▶ _REQUIRED WORK_:
Below are some records; repeat them all exactly, minus the pictures.

Collected data entries:

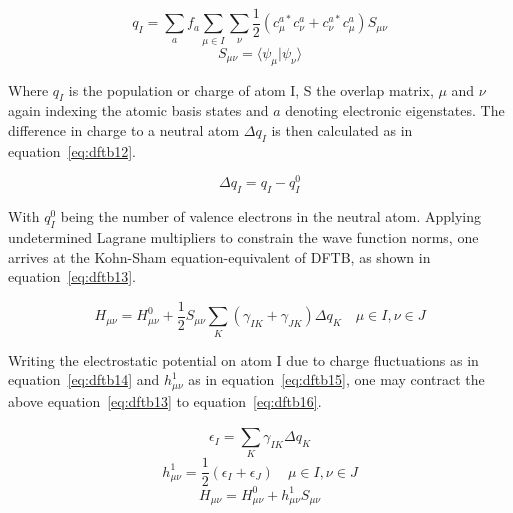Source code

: \documentclass[11pt]{article}
\begin{document}
\begin{equation}
  q_I = \sum_{a}^{}f_a\sum_{\mu \in I}^{}\sum_{\nu}^{}\frac{1}{2}(c_{\mu}^{a*}c_{\nu}^a + c_{\nu}^{a*}c_{\mu}^a)S_{\mu\nu}
  \label{eq:dftb11}
\end{equation}
\begin{equation*}
  S_{\mu\nu} = \langle\psi_{\mu}|\psi_{\nu}\rangle
\end{equation*}

\bigskip

\noindent Where $q_I$ is the population or charge of atom I, S the overlap matrix, $\mu$ and $\nu$ again indexing the atomic basis states and $a$ denoting electronic eigenstates.
The difference in charge to a neutral atom $\Delta q_I$ is then calculated as in equation~\ref{eq:dftb12}.

\begin{equation}
  \Delta q_I = q_I - q_I^{0}
  \label{eq:dftb12}
\end{equation}

\bigskip

\noindent With $q_I^{0}$ being the number of valence electrons in the neutral atom.
Applying undetermined Lagrane multipliers to constrain the wave function norms, one arrives at the Kohn-Sham equation-equivalent of DFTB, as shown in equation~\ref{eq:dftb13}.

\begin{equation}
  H_{\mu\nu} = H_{\mu\nu}^0 + \frac{1}{2}S_{\mu\nu}\sum_{K}^{}(\gamma_{IK} + \gamma_{JK})\Delta q_K  \quad \mu \in I, \nu \in J
  \label{eq:dftb13}
\end{equation}

\bigskip

\noindent Writing the electrostatic potential on atom I due to charge fluctuations as in equation~\ref{eq:dftb14} and $h_{\mu\nu}^1$ as in equation~\ref{eq:dftb15}, one may contract the above equation~\ref{eq:dftb13} to equation~\ref{eq:dftb16}.

\begin{equation}
  \epsilon_I = \sum_{K}^{}\gamma_{IK}\Delta q_K
  \label{eq:dftb14}
\end{equation}
\begin{equation}
  h_{\mu\nu}^1 = \frac{1}{2}(\epsilon_I + \epsilon_J) \quad \mu \in I, \nu \in J
  \label{eq:dftb15}
\end{equation}
\begin{equation}
  H_{\mu\nu} = H_{\mu\nu}^0 + h_{\mu\nu}^1S_{\mu\nu}
  \label{eq:dftb16}
\end{equation}
\end{document}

▶ _ANSWER AREA_:
Source code

: \documentclass[11pt]{article}
\begin{document}
\begin{equation}
  q_I = \sum_{a}^{}f_a\sum_{\mu \in I}^{}\sum_{\nu}^{}\frac{1}{2}(c_{\mu}^{a*}c_{\nu}^a + c_{\nu}^{a*}c_{\mu}^a)S_{\mu\nu}
  \label{eq:dftb11}
\end{equation}
\begin{equation*}
  S_{\mu\nu} = \langle\psi_{\mu}|\psi_{\nu}\rangle
\end{equation*}

\bigskip

\noindent Where $q_I$ is the population or charge of atom I, S the overlap matrix, $\mu$ and $\nu$ again indexing the atomic basis states and $a$ denoting electronic eigenstates.
The difference in charge to a neutral atom $\Delta q_I$ is then calculated as in equation~\ref{eq:dftb12}.

\begin{equation}
  \Delta q_I = q_I - q_I^{0}
  \label{eq:dftb12}
\end{equation}

\bigskip

\noindent With $q_I^{0}$ being the number of valence electrons in the neutral atom.
Applying undetermined Lagrane multipliers to constrain the wave function norms, one arrives at the Kohn-Sham equation-equivalent of DFTB, as shown in equation~\ref{eq:dftb13}.

\begin{equation}
  H_{\mu\nu} = H_{\mu\nu}^0 + \frac{1}{2}S_{\mu\nu}\sum_{K}^{}(\gamma_{IK} + \gamma_{JK})\Delta q_K  \quad \mu \in I, \nu \in J
  \label{eq:dftb13}
\end{equation}

\bigskip

\noindent Writing the electrostatic potential on atom I due to charge fluctuations as in equation~\ref{eq:dftb14} and $h_{\mu\nu}^1$ as in equation~\ref{eq:dftb15}, one may contract the above equation~\ref{eq:dftb13} to equation~\ref{eq:dftb16}.

\begin{equation}
  \epsilon_I = \sum_{K}^{}\gamma_{IK}\Delta q_K
  \label{eq:dftb14}
\end{equation}
\begin{equation}
  h_{\mu\nu}^1 = \frac{1}{2}(\epsilon_I + \epsilon_J) \quad \mu \in I, \nu \in J
  \label{eq:dftb15}
\end{equation}
\begin{equation}
  H_{\mu\nu} = H_{\mu\nu}^0 + h_{\mu\nu}^1S_{\mu\nu}
  \label{eq:dftb16}
\end{equation}
\end{document}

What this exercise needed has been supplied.